- [Task requirements] Please reproduce all of the entries exactly, without omitting any.

- [Records from a collection]
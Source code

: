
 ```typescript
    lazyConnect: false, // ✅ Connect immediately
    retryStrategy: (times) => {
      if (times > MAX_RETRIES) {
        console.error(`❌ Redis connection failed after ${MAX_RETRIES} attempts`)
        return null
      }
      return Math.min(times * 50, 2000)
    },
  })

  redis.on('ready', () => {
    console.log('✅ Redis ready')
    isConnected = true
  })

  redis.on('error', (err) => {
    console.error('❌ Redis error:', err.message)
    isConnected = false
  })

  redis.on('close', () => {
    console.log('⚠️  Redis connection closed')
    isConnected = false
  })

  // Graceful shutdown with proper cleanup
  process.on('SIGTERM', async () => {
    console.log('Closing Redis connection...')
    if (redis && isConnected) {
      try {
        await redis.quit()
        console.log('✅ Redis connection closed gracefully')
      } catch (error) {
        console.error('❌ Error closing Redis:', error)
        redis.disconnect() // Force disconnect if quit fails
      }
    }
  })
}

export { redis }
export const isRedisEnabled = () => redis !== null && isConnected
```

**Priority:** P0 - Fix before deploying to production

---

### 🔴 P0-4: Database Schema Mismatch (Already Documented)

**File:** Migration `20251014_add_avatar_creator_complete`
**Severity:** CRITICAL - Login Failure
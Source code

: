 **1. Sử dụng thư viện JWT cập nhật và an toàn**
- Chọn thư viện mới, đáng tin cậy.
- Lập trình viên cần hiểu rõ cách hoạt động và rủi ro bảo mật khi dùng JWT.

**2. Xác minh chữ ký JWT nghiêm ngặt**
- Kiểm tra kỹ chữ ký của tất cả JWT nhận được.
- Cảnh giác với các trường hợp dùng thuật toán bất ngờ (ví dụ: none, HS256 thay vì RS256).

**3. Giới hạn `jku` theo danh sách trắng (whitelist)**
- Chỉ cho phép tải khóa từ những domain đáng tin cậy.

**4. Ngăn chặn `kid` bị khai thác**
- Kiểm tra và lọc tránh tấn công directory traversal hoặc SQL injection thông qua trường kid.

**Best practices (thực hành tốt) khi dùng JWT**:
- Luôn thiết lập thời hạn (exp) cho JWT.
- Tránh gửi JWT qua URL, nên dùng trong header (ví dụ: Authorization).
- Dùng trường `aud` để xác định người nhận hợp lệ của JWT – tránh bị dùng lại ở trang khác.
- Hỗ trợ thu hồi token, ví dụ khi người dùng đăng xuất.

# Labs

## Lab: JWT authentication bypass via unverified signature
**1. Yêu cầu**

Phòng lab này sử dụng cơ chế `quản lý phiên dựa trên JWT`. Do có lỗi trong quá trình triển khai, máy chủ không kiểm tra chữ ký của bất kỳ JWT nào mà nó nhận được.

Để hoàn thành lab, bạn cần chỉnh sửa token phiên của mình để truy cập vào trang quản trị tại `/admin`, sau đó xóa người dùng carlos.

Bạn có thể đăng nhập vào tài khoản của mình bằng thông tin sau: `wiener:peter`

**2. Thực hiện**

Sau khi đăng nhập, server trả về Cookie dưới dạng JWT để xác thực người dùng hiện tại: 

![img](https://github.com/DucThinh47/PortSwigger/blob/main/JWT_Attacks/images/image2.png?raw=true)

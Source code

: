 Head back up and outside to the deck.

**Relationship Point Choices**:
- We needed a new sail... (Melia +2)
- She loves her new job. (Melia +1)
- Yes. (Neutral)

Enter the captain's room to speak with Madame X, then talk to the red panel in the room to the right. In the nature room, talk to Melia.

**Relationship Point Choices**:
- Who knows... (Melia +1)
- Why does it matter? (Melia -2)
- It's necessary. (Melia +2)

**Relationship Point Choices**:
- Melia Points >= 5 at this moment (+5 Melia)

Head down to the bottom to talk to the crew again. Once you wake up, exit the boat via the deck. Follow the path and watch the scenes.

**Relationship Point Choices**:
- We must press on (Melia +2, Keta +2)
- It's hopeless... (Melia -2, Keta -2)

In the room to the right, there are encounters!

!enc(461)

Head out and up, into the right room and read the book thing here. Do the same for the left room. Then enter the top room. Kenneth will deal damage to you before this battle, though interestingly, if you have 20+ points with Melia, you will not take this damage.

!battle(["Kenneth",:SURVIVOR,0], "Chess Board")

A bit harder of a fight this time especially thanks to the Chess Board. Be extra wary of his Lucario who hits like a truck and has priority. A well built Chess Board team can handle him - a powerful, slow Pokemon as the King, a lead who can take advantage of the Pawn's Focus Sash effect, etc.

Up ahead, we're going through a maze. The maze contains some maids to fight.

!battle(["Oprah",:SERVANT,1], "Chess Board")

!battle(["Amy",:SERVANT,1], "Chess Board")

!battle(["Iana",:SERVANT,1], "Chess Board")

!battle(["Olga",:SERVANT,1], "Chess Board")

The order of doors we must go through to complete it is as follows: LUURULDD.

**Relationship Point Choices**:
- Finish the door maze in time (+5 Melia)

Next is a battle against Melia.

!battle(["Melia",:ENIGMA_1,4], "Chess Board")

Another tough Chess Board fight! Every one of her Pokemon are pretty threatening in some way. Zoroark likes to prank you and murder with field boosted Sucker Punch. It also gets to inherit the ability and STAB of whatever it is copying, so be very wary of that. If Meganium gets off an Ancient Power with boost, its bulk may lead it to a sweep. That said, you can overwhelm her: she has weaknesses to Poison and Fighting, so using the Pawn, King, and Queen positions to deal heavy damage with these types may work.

- [Written response]
Source code

:
 ```typescript
    lazyConnect: false, // ✅ Connect immediately
    retryStrategy: (times) => {
      if (times > MAX_RETRIES) {
        console.error(`❌ Redis connection failed after ${MAX_RETRIES} attempts`)
        return null
      }
      return Math.min(times * 50, 2000)
    },
  })

  redis.on('ready', () => {
    console.log('✅ Redis ready')
    isConnected = true
  })

  redis.on('error', (err) => {
    console.error('❌ Redis error:', err.message)
    isConnected = false
  })

  redis.on('close', () => {
    console.log('⚠️  Redis connection closed')
    isConnected = false
  })

  // Graceful shutdown with proper cleanup
  process.on('SIGTERM', async () => {
    console.log('Closing Redis connection...')
    if (redis && isConnected) {
      try {
        await redis.quit()
        console.log('✅ Redis connection closed gracefully')
      } catch (error) {
        console.error('❌ Error closing Redis:', error)
        redis.disconnect() // Force disconnect if quit fails
      }
    }
  })
}

export { redis }
export const isRedisEnabled = () => redis !== null && isConnected
```

**Priority:** P0 - Fix before deploying to production

---

### 🔴 P0-4: Database Schema Mismatch (Already Documented)

**File:** Migration `20251014_add_avatar_creator_complete`
**Severity:** CRITICAL - Login Failure
Source code

: **1. Sử dụng thư viện JWT cập nhật và an toàn**
- Chọn thư viện mới, đáng tin cậy.
- Lập trình viên cần hiểu rõ cách hoạt động và rủi ro bảo mật khi dùng JWT.

**2. Xác minh chữ ký JWT nghiêm ngặt**
- Kiểm tra kỹ chữ ký của tất cả JWT nhận được.
- Cảnh giác với các trường hợp dùng thuật toán bất ngờ (ví dụ: none, HS256 thay vì RS256).

**3. Giới hạn `jku` theo danh sách trắng (whitelist)**
- Chỉ cho phép tải khóa từ những domain đáng tin cậy.

**4. Ngăn chặn `kid` bị khai thác**
- Kiểm tra và lọc tránh tấn công directory traversal hoặc SQL injection thông qua trường kid.

**Best practices (thực hành tốt) khi dùng JWT**:
- Luôn thiết lập thời hạn (exp) cho JWT.
- Tránh gửi JWT qua URL, nên dùng trong header (ví dụ: Authorization).
- Dùng trường `aud` để xác định người nhận hợp lệ của JWT – tránh bị dùng lại ở trang khác.
- Hỗ trợ thu hồi token, ví dụ khi người dùng đăng xuất.

# Labs

## Lab: JWT authentication bypass via unverified signature
**1. Yêu cầu**

Phòng lab này sử dụng cơ chế `quản lý phiên dựa trên JWT`. Do có lỗi trong quá trình triển khai, máy chủ không kiểm tra chữ ký của bất kỳ JWT nào mà nó nhận được.

Để hoàn thành lab, bạn cần chỉnh sửa token phiên của mình để truy cập vào trang quản trị tại `/admin`, sau đó xóa người dùng carlos.

Bạn có thể đăng nhập vào tài khoản của mình bằng thông tin sau: `wiener:peter`

**2. Thực hiện**

Sau khi đăng nhập, server trả về Cookie dưới dạng JWT để xác thực người dùng hiện tại: 

![img](https://github.com/DucThinh47/PortSwigger/blob/main/JWT_Attacks/images/image2.png?raw=true)

Source code

: Head back up and outside to the deck.

**Relationship Point Choices**:
- We needed a new sail... (Melia +2)
- She loves her new job. (Melia +1)
- Yes. (Neutral)

Enter the captain's room to speak with Madame X, then talk to the red panel in the room to the right. In the nature room, talk to Melia.

**Relationship Point Choices**:
- Who knows... (Melia +1)
- Why does it matter? (Melia -2)
- It's necessary. (Melia +2)

**Relationship Point Choices**:
- Melia Points >= 5 at this moment (+5 Melia)

Head down to the bottom to talk to the crew again. Once you wake up, exit the boat via the deck. Follow the path and watch the scenes.

**Relationship Point Choices**:
- We must press on (Melia +2, Keta +2)
- It's hopeless... (Melia -2, Keta -2)

In the room to the right, there are encounters!

!enc(461)

Head out and up, into the right room and read the book thing here. Do the same for the left room. Then enter the top room. Kenneth will deal damage to you before this battle, though interestingly, if you have 20+ points with Melia, you will not take this damage.

!battle(["Kenneth",:SURVIVOR,0], "Chess Board")

A bit harder of a fight this time especially thanks to the Chess Board. Be extra wary of his Lucario who hits like a truck and has priority. A well built Chess Board team can handle him - a powerful, slow Pokemon as the King, a lead who can take advantage of the Pawn's Focus Sash effect, etc.

Up ahead, we're going through a maze. The maze contains some maids to fight.

!battle(["Oprah",:SERVANT,1], "Chess Board")

!battle(["Amy",:SERVANT,1], "Chess Board")

!battle(["Iana",:SERVANT,1], "Chess Board")

!battle(["Olga",:SERVANT,1], "Chess Board")

The order of doors we must go through to complete it is as follows: LUURULDD.

**Relationship Point Choices**:
- Finish the door maze in time (+5 Melia)

Next is a battle against Melia.

!battle(["Melia",:ENIGMA_1,4], "Chess Board")

Another tough Chess Board fight! Every one of her Pokemon are pretty threatening in some way. Zoroark likes to prank you and murder with field boosted Sucker Punch. It also gets to inherit the ability and STAB of whatever it is copying, so be very wary of that. If Meganium gets off an Ancient Power with boost, its bulk may lead it to a sweep. That said, you can overwhelm her: she has weaknesses to Poison and Fighting, so using the Pawn, King, and Queen positions to deal heavy damage with these types may work.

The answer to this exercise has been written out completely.